The player likely is suffering from what trainers and sports medicine physicians call spinal shock, a term they use to describe a concussion-like injury to the spinal cord that leads to a temporary loss of feeling and motor reflexes below the area of injury.
This doesn't happen often -- only about one athlete in 100,000 experiences it, according to Dr. Tanya Hagen, a sports medicine physician for UPMC -- but it's frightening when it does.
"This kind of thing is the scariest thing I've ever had to deal with," said Dr.

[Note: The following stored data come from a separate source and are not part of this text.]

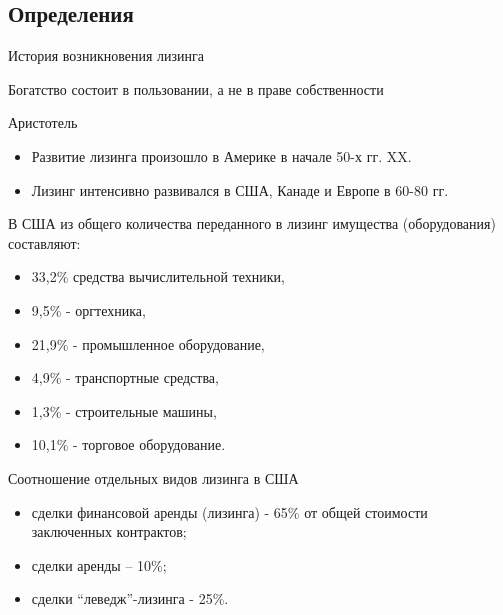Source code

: \documentclass[_Banking_p3.tex]{subfiles}
\begin{document}
\subsection{Определения}
\begin{frame}{История возникновения лизинга}
\begin{block}
\quad
Богатство состоит в пользовании, а не в праве собственности

Аристотель
\end{block}
\begin{itemize}
\item
Развитие лизинга произошло в Америке в начале 50-х гг. XX.
\item
Лизинг интенсивно развивался в США, Канаде и Европе в 60-80 гг.
\end{itemize}
\end{frame}

\begin{frame}{}
В США из общего количества переданного в лизинг имущества (оборудования) составляют:

\begin{itemize}
\item
33,2\% средства вычислительной техники, 
\item
9,5\% - оргтехника, 
\item
21,9\% - промышленное оборудование, 
\item
4,9\% - транспортные средства, 
\item
1,3\% - строительные машины, 
\item
10,1\% - торговое оборудование.
\end{itemize}
\end{frame}

\begin{frame}{Соотношение отдельных видов лизинга в США}
\begin{itemize}
\item
сделки финансовой аренды (лизинга) - 65\% от общей стоимости заключенных контрактов;
\item
сделки аренды – 10\%;
\item
сделки ``леведж''-лизинга - 25\%.
\end{itemize}
\end{frame}
\end{document}
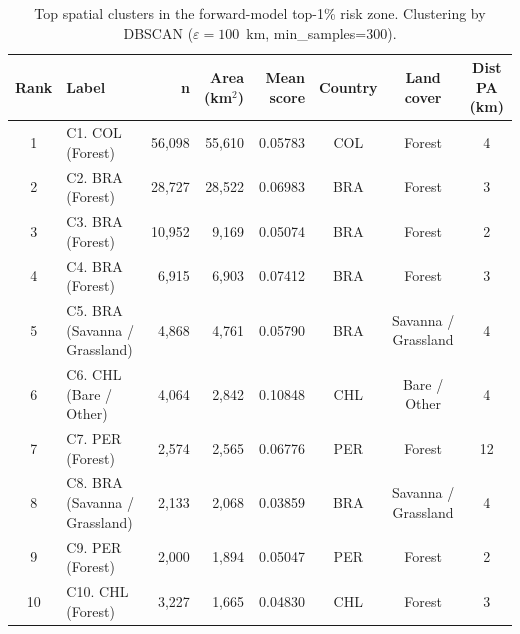 \begin{table}[htbp]
  \centering
  \small
  \caption{Top spatial clusters in the forward-model top-1\% risk zone.
   Clustering by DBSCAN ($\varepsilon=100$~km, min\_samples=300).}
  \label{tab:spatial_clusters}
  \begin{tabular}{clrrrccc}
    \toprule
    Rank & Label & n & Area (km$^2$) & Mean score & Country & Land cover & Dist PA (km) \\
    \midrule
    1 & C1. COL (Forest) & 56,098 & 55,610 & 0.05783 & COL & Forest & 4 \\
    2 & C2. BRA (Forest) & 28,727 & 28,522 & 0.06983 & BRA & Forest & 3 \\
    3 & C3. BRA (Forest) & 10,952 & 9,169 & 0.05074 & BRA & Forest & 2 \\
    4 & C4. BRA (Forest) & 6,915 & 6,903 & 0.07412 & BRA & Forest & 3 \\
    5 & C5. BRA (Savanna / Grassland) & 4,868 & 4,761 & 0.05790 & BRA & Savanna / Grassland & 4 \\
    6 & C6. CHL (Bare / Other) & 4,064 & 2,842 & 0.10848 & CHL & Bare / Other & 4 \\
    7 & C7. PER (Forest) & 2,574 & 2,565 & 0.06776 & PER & Forest & 12 \\
    8 & C8. BRA (Savanna / Grassland) & 2,133 & 2,068 & 0.03859 & BRA & Savanna / Grassland & 4 \\
    9 & C9. PER (Forest) & 2,000 & 1,894 & 0.05047 & PER & Forest & 2 \\
    10 & C10. CHL (Forest) & 3,227 & 1,665 & 0.04830 & CHL & Forest & 3 \\
    \bottomrule
  \end{tabular}
\end{table}
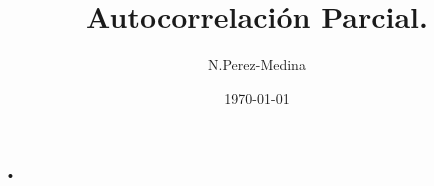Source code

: \documentclass[11pt]{beamer}
\author{N.Perez-Medina}
\title{Autocorrelación Parcial.}
\institute{FING - UACH}
\date{\today}
\begin{document}
\begin{frame}
\titlepage
\end{frame}

\begin{frame}
\tableofcontents
\end{frame}

\begin{frame}{•}

\end{frame}
\end{document}
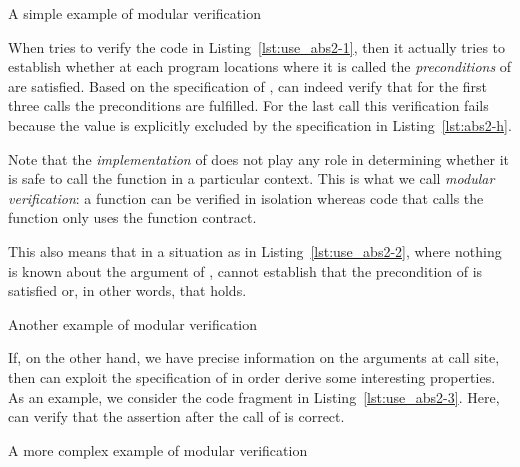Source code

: \begin{listing}[hbt]
\begin{minipage}{\textwidth}

\end{minipage}
\caption{\label{lst:use_abs2-1} A simple example of modular verification}
\end{listing}

\FloatBarrier

When \framacwp tries to verify the code in Listing~\ref{lst:use_abs2-1},
then it actually tries to establish whether at each program locations where
it is called the \emph{preconditions} of  are satisfied.
Based on the specification of ,
\framacwp can indeed verify that for the first three calls the preconditions are fulfilled.
For the last call this verification fails because the value 
is explicitly excluded by the specification in Listing~\ref{lst:abs2-h}.

Note that the \emph{implementation} of 
does not play any role in determining whether it is safe to
call the function in a particular context.
This is what we call \emph{modular verification}: a function can be verified in
isolation whereas code that calls the function only uses the function contract.

This also means that in a situation as in Listing~\ref{lst:use_abs2-2},
where nothing is known about the argument of , 
\framacwp cannot establish that the precondition of  is satisfied
or, in other words, that  holds.

\begin{listing}[hbt]
\begin{minipage}{\textwidth}

\end{minipage}
\caption{\label{lst:use_abs2-2} Another example of modular verification}
\end{listing}

\clearpage

If, on the other hand, we have precise information on the arguments at call site, then \framacwp can exploit the specification of 
 in order derive some interesting properties.
As an example, we consider the code fragment in Listing~\ref{lst:use_abs2-3}.
Here, \framacwp can verify that the assertion after 
the call of  is correct.


\begin{listing}[hbt]
\begin{minipage}{\textwidth}

\end{minipage}
\caption{\label{lst:use_abs2-3} A more complex example of modular verification}
\end{listing}

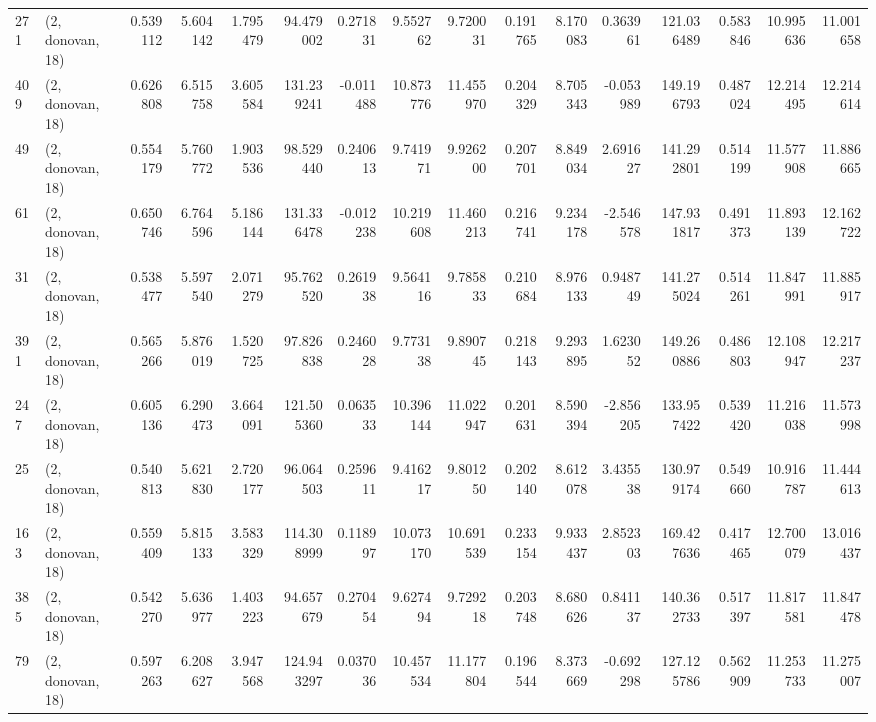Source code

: \begin{tabular}{llrrrrrrrrrrrrrr}
271 &  (2, donovan, 18) &   0.539112 &   5.604142 &   1.795479 &    94.479002 &   0.271831 &   9.552762 &   9.720031 &  0.191765 &   8.170083 &   0.363961 &   121.036489 &  0.583846 &  10.995636 &  11.001658 \\
409 &  (2, donovan, 18) &   0.626808 &   6.515758 &   3.605584 &   131.239241 &  -0.011488 &  10.873776 &  11.455970 &  0.204329 &   8.705343 &  -0.053989 &   149.196793 &  0.487024 &  12.214495 &  12.214614 \\
49  &  (2, donovan, 18) &   0.554179 &   5.760772 &   1.903536 &    98.529440 &   0.240613 &   9.741971 &   9.926200 &  0.207701 &   8.849034 &   2.691627 &   141.292801 &  0.514199 &  11.577908 &  11.886665 \\
61  &  (2, donovan, 18) &   0.650746 &   6.764596 &   5.186144 &   131.336478 &  -0.012238 &  10.219608 &  11.460213 &  0.216741 &   9.234178 &  -2.546578 &   147.931817 &  0.491373 &  11.893139 &  12.162722 \\
31  &  (2, donovan, 18) &   0.538477 &   5.597540 &   2.071279 &    95.762520 &   0.261938 &   9.564116 &   9.785833 &  0.210684 &   8.976133 &   0.948749 &   141.275024 &  0.514261 &  11.847991 &  11.885917 \\
391 &  (2, donovan, 18) &   0.565266 &   5.876019 &   1.520725 &    97.826838 &   0.246028 &   9.773138 &   9.890745 &  0.218143 &   9.293895 &   1.623052 &   149.260886 &  0.486803 &  12.108947 &  12.217237 \\
247 &  (2, donovan, 18) &   0.605136 &   6.290473 &   3.664091 &   121.505360 &   0.063533 &  10.396144 &  11.022947 &  0.201631 &   8.590394 &  -2.856205 &   133.957422 &  0.539420 &  11.216038 &  11.573998 \\
25  &  (2, donovan, 18) &   0.540813 &   5.621830 &   2.720177 &    96.064503 &   0.259611 &   9.416217 &   9.801250 &  0.202140 &   8.612078 &   3.435538 &   130.979174 &  0.549660 &  10.916787 &  11.444613 \\
163 &  (2, donovan, 18) &   0.559409 &   5.815133 &   3.583329 &   114.308999 &   0.118997 &  10.073170 &  10.691539 &  0.233154 &   9.933437 &   2.852303 &   169.427636 &  0.417465 &  12.700079 &  13.016437 \\
385 &  (2, donovan, 18) &   0.542270 &   5.636977 &   1.403223 &    94.657679 &   0.270454 &   9.627494 &   9.729218 &  0.203748 &   8.680626 &   0.841137 &   140.362733 &  0.517397 &  11.817581 &  11.847478 \\
79  &  (2, donovan, 18) &   0.597263 &   6.208627 &   3.947568 &   124.943297 &   0.037036 &  10.457534 &  11.177804 &  0.196544 &   8.373669 &  -0.692298 &   127.125786 &  0.562909 &  11.253733 &  11.275007 \\

\end{tabular}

Hagen, who has provided medical assistance at dozens of local high school football games. "We can deal with blood and bones and other traumatic injuries, but when it comes to the spine ...
"We take it seriously when it happens," said Dr. Jack Wilberger, chair of the department of neurosurgery at Allegheny General Hospital. "But as it turns out, fortunately, it's a scary problem but relatively benign."
What Dr. Hagen calls spinal shock really ought to be called spinal concussion, said Dr. Adam Kanter, a neurosurgeon who is director of UPMC's Minimally Invasive Spine program.
"Spinal shock and spinal concussion are often used interchangeably, but they shouldn't be," Dr. Kanter said. "Spinal shock involves loss of sensation, motor paralysis and reflexes that is often the result of a spinal cord injury. This does not typically recover."
Spinal concussion, on the other hand, "by definition is transient in nature," he said. "It often involves the immediate onset of sensory and motor deficits in the arms or the legs that fully resolve in 15 or 30 minutes or so."
The problem with the neurosurgeon's definition from a sports medicine physician's perspective, Dr. Hagen said, is that the sports medicine physician can't tell at the time of the injury whether it's the really, really bad thing (spinal shock) or the less serious deal (spinal concussion).
"There is no way to tell how severe the injury is, based on a physical exam alone," Dr. Hagen said. That requires hospital tests.
Dr. Wilberger works a lot with athletes. So although he makes the same distinction Dr. Kanter does, he is comfortable with the more broadly used definition.